Required action:
Which lines have the string "Spring"? Copy all of them from the entries below.

Items listed in a dataset:
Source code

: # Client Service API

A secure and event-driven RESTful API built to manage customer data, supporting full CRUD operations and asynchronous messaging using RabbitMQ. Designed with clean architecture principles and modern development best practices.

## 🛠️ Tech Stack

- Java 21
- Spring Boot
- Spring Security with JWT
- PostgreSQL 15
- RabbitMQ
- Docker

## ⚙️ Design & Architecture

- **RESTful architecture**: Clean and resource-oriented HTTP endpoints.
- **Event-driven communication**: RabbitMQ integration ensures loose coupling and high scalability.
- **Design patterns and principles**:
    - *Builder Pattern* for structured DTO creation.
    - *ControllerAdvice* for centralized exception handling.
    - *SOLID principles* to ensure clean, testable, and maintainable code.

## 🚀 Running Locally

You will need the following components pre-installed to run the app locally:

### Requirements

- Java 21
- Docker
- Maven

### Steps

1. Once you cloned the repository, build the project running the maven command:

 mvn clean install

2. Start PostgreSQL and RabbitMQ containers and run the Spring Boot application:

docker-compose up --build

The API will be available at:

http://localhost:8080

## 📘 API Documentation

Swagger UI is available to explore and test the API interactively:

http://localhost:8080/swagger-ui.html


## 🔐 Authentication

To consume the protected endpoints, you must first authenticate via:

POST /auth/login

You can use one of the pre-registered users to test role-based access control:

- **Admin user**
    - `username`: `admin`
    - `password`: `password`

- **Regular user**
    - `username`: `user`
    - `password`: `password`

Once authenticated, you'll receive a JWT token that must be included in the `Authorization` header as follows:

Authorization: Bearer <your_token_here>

...

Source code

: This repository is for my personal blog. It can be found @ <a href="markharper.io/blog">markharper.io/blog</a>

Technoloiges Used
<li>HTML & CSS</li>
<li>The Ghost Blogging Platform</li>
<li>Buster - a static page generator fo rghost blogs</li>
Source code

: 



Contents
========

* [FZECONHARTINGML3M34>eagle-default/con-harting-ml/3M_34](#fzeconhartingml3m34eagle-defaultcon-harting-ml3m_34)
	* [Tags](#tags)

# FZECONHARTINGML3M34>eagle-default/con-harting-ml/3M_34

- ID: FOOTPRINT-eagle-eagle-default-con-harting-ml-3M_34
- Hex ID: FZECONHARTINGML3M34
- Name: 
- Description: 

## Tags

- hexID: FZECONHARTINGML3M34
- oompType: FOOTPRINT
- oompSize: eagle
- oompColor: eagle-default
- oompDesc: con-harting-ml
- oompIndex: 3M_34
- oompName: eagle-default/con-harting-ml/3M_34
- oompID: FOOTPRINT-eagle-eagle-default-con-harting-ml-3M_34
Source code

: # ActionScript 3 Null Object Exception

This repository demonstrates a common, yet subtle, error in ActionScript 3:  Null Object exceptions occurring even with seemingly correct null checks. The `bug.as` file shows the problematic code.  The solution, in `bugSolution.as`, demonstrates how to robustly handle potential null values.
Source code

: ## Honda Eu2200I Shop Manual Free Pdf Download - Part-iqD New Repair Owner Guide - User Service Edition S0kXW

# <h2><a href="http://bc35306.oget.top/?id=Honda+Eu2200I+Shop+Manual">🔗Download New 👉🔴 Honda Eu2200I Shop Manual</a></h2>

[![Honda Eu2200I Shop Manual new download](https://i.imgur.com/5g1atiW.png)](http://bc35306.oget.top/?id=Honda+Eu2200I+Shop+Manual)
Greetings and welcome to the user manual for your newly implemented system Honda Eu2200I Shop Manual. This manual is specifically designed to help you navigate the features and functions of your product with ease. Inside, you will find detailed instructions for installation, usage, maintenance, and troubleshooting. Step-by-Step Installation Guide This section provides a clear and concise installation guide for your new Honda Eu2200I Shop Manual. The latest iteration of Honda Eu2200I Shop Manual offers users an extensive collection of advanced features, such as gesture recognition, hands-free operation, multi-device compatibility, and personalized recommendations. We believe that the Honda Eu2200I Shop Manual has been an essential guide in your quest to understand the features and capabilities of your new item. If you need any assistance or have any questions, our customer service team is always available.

The answer:
- Spring Boot
- Spring Security with JWT
2. Start PostgreSQL and RabbitMQ containers and run the Spring Boot application:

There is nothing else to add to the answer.